***** Records for this exercise

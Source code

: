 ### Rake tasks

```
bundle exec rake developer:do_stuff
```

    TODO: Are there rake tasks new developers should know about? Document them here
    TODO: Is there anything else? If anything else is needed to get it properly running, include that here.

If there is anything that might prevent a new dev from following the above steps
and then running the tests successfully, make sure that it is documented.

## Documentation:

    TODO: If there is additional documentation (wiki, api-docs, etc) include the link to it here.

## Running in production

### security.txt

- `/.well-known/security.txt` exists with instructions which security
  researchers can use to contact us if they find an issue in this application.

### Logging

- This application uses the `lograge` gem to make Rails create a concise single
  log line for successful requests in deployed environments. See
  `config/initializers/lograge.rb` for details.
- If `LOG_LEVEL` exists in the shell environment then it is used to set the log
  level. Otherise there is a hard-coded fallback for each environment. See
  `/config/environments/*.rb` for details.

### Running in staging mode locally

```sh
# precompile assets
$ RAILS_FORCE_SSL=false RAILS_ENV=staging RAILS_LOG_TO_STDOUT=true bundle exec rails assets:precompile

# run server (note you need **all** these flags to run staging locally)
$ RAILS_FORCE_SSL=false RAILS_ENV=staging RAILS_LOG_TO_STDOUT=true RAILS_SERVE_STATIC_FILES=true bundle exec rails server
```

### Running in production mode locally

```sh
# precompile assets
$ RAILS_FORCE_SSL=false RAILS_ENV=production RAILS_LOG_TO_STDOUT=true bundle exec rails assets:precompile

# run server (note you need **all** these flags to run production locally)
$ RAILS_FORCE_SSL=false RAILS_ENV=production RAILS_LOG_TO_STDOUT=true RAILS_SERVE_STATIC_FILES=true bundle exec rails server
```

**********

## [Exercise directions]
Set the data down once more, exactly as it stands.

## [Exercise answer]
Source code

: ### Rake tasks

```
bundle exec rake developer:do_stuff
```

    TODO: Are there rake tasks new developers should know about? Document them here
    TODO: Is there anything else? If anything else is needed to get it properly running, include that here.

If there is anything that might prevent a new dev from following the above steps
and then running the tests successfully, make sure that it is documented.

## Documentation:

    TODO: If there is additional documentation (wiki, api-docs, etc) include the link to it here.

## Running in production

### security.txt

- `/.well-known/security.txt` exists with instructions which security
  researchers can use to contact us if they find an issue in this application.

### Logging

- This application uses the `lograge` gem to make Rails create a concise single
  log line for successful requests in deployed environments. See
  `config/initializers/lograge.rb` for details.
- If `LOG_LEVEL` exists in the shell environment then it is used to set the log
  level. Otherise there is a hard-coded fallback for each environment. See
  `/config/environments/*.rb` for details.

### Running in staging mode locally

```sh
# precompile assets
$ RAILS_FORCE_SSL=false RAILS_ENV=staging RAILS_LOG_TO_STDOUT=true bundle exec rails assets:precompile

# run server (note you need **all** these flags to run staging locally)
$ RAILS_FORCE_SSL=false RAILS_ENV=staging RAILS_LOG_TO_STDOUT=true RAILS_SERVE_STATIC_FILES=true bundle exec rails server
```

### Running in production mode locally

```sh
# precompile assets
$ RAILS_FORCE_SSL=false RAILS_ENV=production RAILS_LOG_TO_STDOUT=true bundle exec rails assets:precompile

# run server (note you need **all** these flags to run production locally)
$ RAILS_FORCE_SSL=false RAILS_ENV=production RAILS_LOG_TO_STDOUT=true RAILS_SERVE_STATIC_FILES=true bundle exec rails server
```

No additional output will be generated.